Dataset content START

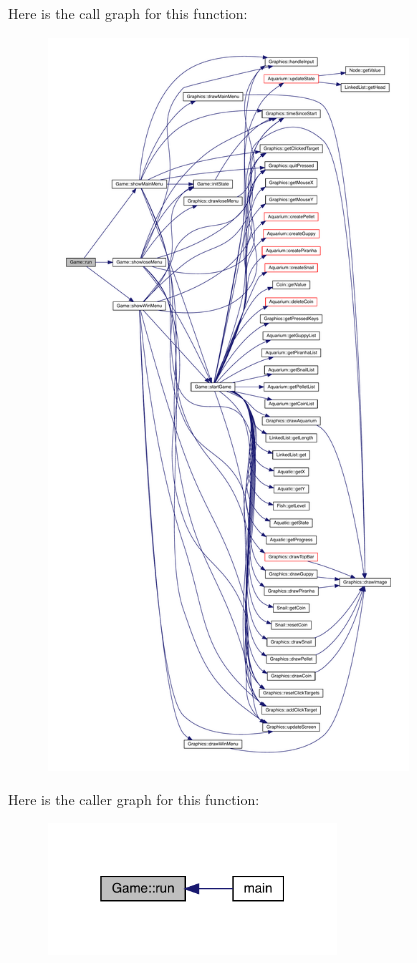 Here is the call graph for this function\+:\nopagebreak
\begin{figure}[H]
\begin{center}
\leavevmode
\includegraphics[height=550pt]{class_game_a1ab78f5ed0d5ea879157357cf2fb2afa_cgraph}
\end{center}
\end{figure}
Here is the caller graph for this function\+:
\nopagebreak
\begin{figure}[H]
\begin{center}
\leavevmode
\includegraphics[width=217pt]{class_game_a1ab78f5ed0d5ea879157357cf2fb2afa_icgraph}
\end{center}
\end{figure}
\mbox{\label{class_game_a1d537d2349fb33959018a02eccea1c79}}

Dataset content END

■ **About this exercise**: Images in the records should not be copied. Repeat all the rest exactly.

■ **Response area**:
 Here is the call graph for this function\+:\nopagebreak
\begin{figure}[H]
\begin{center}
\leavevmode
\includegraphics[height=550pt]{class_game_a1ab78f5ed0d5ea879157357cf2fb2afa_cgraph}
\end{center}
\end{figure}
Here is the caller graph for this function\+:
\nopagebreak
\begin{figure}[H]
\begin{center}
\leavevmode
\includegraphics[width=217pt]{class_game_a1ab78f5ed0d5ea879157357cf2fb2afa_icgraph}
\end{center}
\end{figure}
\mbox{\label{class_game_a1d537d2349fb33959018a02eccea1c79}}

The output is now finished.